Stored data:
○ ○ ○ ○ ○
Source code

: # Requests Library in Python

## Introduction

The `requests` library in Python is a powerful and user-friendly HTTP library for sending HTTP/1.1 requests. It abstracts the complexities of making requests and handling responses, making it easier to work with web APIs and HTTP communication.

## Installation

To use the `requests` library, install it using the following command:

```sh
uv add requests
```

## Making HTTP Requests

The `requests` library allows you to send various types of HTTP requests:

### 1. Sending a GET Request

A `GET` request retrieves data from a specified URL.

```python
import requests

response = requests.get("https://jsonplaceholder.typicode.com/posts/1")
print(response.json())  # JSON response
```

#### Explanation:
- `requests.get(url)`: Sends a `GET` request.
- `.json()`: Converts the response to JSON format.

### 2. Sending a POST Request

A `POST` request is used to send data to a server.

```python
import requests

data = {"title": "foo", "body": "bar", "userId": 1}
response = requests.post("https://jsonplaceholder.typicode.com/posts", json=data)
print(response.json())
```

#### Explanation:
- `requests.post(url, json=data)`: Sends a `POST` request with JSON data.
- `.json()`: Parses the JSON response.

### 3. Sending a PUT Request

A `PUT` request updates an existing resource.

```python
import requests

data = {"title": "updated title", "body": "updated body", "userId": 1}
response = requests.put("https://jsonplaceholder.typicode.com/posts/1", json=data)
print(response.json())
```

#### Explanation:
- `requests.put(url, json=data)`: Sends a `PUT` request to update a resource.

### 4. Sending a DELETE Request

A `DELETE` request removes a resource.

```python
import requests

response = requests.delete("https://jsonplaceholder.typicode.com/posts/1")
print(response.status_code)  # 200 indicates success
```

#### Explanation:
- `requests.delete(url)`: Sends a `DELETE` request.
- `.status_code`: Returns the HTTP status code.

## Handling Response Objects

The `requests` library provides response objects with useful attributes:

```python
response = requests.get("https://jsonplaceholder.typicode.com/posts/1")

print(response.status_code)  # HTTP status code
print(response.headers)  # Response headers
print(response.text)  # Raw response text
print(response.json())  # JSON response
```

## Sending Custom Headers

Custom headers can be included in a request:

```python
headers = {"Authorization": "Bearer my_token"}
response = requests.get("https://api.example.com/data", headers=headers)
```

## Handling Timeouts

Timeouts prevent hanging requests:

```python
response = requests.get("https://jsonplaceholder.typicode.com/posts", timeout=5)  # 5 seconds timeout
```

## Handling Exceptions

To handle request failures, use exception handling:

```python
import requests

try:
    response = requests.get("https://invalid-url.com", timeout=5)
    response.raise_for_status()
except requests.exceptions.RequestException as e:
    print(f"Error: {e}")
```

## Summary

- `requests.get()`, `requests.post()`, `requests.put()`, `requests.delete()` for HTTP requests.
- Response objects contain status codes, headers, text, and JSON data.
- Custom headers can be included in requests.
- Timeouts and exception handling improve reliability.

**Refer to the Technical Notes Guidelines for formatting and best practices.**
○ ○ ○ ○ ○
EXERCISE OBJECTIVE → Take the entries above and copy them exactly from the first line through the line with "library allows you"; leave out every line after it.

REPLY TO THE TASK →
Source code

: # Requests Library in Python

## Introduction

The `requests` library in Python is a powerful and user-friendly HTTP library for sending HTTP/1.1 requests. It abstracts the complexities of making requests and handling responses, making it easier to work with web APIs and HTTP communication.

## Installation

To use the `requests` library, install it using the following command:

```sh
uv add requests
```

## Making HTTP Requests

The `requests` library allows you to send various types of HTTP requests:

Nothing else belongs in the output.